**Work order**
From the entries below, count the lines with "media". Write only the count.

**Data records**
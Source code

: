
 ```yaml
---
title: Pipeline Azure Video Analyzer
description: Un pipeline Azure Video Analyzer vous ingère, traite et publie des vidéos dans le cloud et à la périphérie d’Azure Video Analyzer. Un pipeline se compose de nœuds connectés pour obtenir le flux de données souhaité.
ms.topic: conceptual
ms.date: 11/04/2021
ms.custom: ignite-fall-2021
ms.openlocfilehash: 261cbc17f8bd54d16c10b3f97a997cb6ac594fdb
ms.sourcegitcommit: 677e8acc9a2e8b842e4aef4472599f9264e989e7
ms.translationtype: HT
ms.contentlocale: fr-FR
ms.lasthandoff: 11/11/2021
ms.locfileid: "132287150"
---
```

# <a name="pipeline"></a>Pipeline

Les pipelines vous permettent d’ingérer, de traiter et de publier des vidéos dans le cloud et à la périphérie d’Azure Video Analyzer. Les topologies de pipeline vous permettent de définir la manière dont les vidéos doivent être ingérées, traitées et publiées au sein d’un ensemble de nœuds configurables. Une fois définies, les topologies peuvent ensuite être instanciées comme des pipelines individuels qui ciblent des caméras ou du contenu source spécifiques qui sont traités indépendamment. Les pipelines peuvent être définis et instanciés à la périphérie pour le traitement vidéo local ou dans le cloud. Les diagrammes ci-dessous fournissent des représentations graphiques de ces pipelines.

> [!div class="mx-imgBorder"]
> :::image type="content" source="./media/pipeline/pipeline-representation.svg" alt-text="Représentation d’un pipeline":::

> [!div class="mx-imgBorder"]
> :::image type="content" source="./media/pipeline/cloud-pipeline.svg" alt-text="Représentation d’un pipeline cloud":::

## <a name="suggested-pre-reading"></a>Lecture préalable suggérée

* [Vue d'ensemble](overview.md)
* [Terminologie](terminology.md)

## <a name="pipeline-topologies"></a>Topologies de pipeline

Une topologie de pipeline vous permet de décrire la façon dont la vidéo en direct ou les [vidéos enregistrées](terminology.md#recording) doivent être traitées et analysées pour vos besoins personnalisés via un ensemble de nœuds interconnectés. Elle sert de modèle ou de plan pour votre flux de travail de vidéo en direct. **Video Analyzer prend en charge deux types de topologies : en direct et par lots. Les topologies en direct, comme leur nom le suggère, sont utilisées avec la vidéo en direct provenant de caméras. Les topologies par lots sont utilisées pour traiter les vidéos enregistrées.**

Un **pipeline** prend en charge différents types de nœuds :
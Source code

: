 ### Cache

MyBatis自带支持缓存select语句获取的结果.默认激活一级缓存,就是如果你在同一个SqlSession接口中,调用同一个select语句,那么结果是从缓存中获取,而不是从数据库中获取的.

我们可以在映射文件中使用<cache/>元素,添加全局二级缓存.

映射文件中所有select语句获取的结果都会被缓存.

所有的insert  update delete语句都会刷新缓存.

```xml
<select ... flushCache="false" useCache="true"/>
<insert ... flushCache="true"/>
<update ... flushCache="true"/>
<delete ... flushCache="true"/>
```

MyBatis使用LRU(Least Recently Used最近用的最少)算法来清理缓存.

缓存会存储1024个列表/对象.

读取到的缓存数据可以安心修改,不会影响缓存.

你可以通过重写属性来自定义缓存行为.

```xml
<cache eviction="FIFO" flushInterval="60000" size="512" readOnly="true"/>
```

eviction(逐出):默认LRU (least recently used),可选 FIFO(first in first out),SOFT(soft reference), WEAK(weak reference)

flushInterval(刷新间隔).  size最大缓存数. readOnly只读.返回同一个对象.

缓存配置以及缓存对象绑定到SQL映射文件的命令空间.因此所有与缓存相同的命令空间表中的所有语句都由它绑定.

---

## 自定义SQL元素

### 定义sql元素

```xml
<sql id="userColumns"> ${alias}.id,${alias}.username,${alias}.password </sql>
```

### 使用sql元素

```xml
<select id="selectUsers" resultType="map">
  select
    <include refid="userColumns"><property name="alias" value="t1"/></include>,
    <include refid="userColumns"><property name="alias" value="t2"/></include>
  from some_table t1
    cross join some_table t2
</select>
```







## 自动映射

**Your response**
2